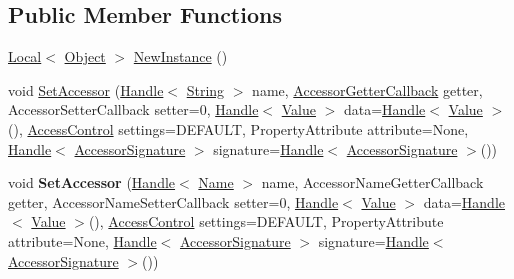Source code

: \subsection*{Public Member Functions}
\begin{DoxyCompactItemize}
\item 
\hyperlink{classv8_1_1_local}{Local}$<$ \hyperlink{classv8_1_1_object}{Object} $>$ \hyperlink{classv8_1_1_object_template_ad25d8ebf37b1a3aaf7d4a03b1a9bd5c1}{New\+Instance} ()
\item 
void \hyperlink{classv8_1_1_object_template_acf245fcdedc797068a1eb4c8d46a5269}{Set\+Accessor} (\hyperlink{classv8_1_1_handle}{Handle}$<$ \hyperlink{classv8_1_1_string}{String} $>$ name, \hyperlink{namespacev8_a722613c87061708a4f1aa050d095f868}{Accessor\+Getter\+Callback} getter, Accessor\+Setter\+Callback setter=0, \hyperlink{classv8_1_1_handle}{Handle}$<$ \hyperlink{classv8_1_1_value}{Value} $>$ data=\hyperlink{classv8_1_1_handle}{Handle}$<$ \hyperlink{classv8_1_1_value}{Value} $>$(), \hyperlink{namespacev8_a31d8355cb043d7d2dda3f4a52760b64e}{Access\+Control} settings=D\+E\+F\+A\+U\+L\+T, Property\+Attribute attribute=None, \hyperlink{classv8_1_1_handle}{Handle}$<$ \hyperlink{classv8_1_1_accessor_signature}{Accessor\+Signature} $>$ signature=\hyperlink{classv8_1_1_handle}{Handle}$<$ \hyperlink{classv8_1_1_accessor_signature}{Accessor\+Signature} $>$())
\item 
\hypertarget{classv8_1_1_object_template_abc6d139c9c5a93b79b653b6965a10f32}{}void {\bfseries Set\+Accessor} (\hyperlink{classv8_1_1_handle}{Handle}$<$ \hyperlink{classv8_1_1_name}{Name} $>$ name, Accessor\+Name\+Getter\+Callback getter, Accessor\+Name\+Setter\+Callback setter=0, \hyperlink{classv8_1_1_handle}{Handle}$<$ \hyperlink{classv8_1_1_value}{Value} $>$ data=\hyperlink{classv8_1_1_handle}{Handle}$<$ \hyperlink{classv8_1_1_value}{Value} $>$(), \hyperlink{namespacev8_a31d8355cb043d7d2dda3f4a52760b64e}{Access\+Control} settings=D\+E\+F\+A\+U\+L\+T, Property\+Attribute attribute=None, \hyperlink{classv8_1_1_handle}{Handle}$<$ \hyperlink{classv8_1_1_accessor_signature}{Accessor\+Signature} $>$ signature=\hyperlink{classv8_1_1_handle}{Handle}$<$ \hyperlink{classv8_1_1_accessor_signature}{Accessor\+Signature} $>$())\label{classv8_1_1_object_template_abc6d139c9c5a93b79b653b6965a10f32}


\end{DoxyCompactItemize}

- - - - - - -

YOUR TASK – Once the pictures are set aside, please reproduce the remaining material word for word.

SOLUTION TO THIS TASK –
Source code

: \subsection*{Public Member Functions}
\begin{DoxyCompactItemize}
\item 
\hyperlink{classv8_1_1_local}{Local}$<$ \hyperlink{classv8_1_1_object}{Object} $>$ \hyperlink{classv8_1_1_object_template_ad25d8ebf37b1a3aaf7d4a03b1a9bd5c1}{New\+Instance} ()
\item 
void \hyperlink{classv8_1_1_object_template_acf245fcdedc797068a1eb4c8d46a5269}{Set\+Accessor} (\hyperlink{classv8_1_1_handle}{Handle}$<$ \hyperlink{classv8_1_1_string}{String} $>$ name, \hyperlink{namespacev8_a722613c87061708a4f1aa050d095f868}{Accessor\+Getter\+Callback} getter, Accessor\+Setter\+Callback setter=0, \hyperlink{classv8_1_1_handle}{Handle}$<$ \hyperlink{classv8_1_1_value}{Value} $>$ data=\hyperlink{classv8_1_1_handle}{Handle}$<$ \hyperlink{classv8_1_1_value}{Value} $>$(), \hyperlink{namespacev8_a31d8355cb043d7d2dda3f4a52760b64e}{Access\+Control} settings=D\+E\+F\+A\+U\+L\+T, Property\+Attribute attribute=None, \hyperlink{classv8_1_1_handle}{Handle}$<$ \hyperlink{classv8_1_1_accessor_signature}{Accessor\+Signature} $>$ signature=\hyperlink{classv8_1_1_handle}{Handle}$<$ \hyperlink{classv8_1_1_accessor_signature}{Accessor\+Signature} $>$())
\item 
\hypertarget{classv8_1_1_object_template_abc6d139c9c5a93b79b653b6965a10f32}{}void {\bfseries Set\+Accessor} (\hyperlink{classv8_1_1_handle}{Handle}$<$ \hyperlink{classv8_1_1_name}{Name} $>$ name, Accessor\+Name\+Getter\+Callback getter, Accessor\+Name\+Setter\+Callback setter=0, \hyperlink{classv8_1_1_handle}{Handle}$<$ \hyperlink{classv8_1_1_value}{Value} $>$ data=\hyperlink{classv8_1_1_handle}{Handle}$<$ \hyperlink{classv8_1_1_value}{Value} $>$(), \hyperlink{namespacev8_a31d8355cb043d7d2dda3f4a52760b64e}{Access\+Control} settings=D\+E\+F\+A\+U\+L\+T, Property\+Attribute attribute=None, \hyperlink{classv8_1_1_handle}{Handle}$<$ \hyperlink{classv8_1_1_accessor_signature}{Accessor\+Signature} $>$ signature=\hyperlink{classv8_1_1_handle}{Handle}$<$ \hyperlink{classv8_1_1_accessor_signature}{Accessor\+Signature} $>$())\label{classv8_1_1_object_template_abc6d139c9c5a93b79b653b6965a10f32}


\end{DoxyCompactItemize}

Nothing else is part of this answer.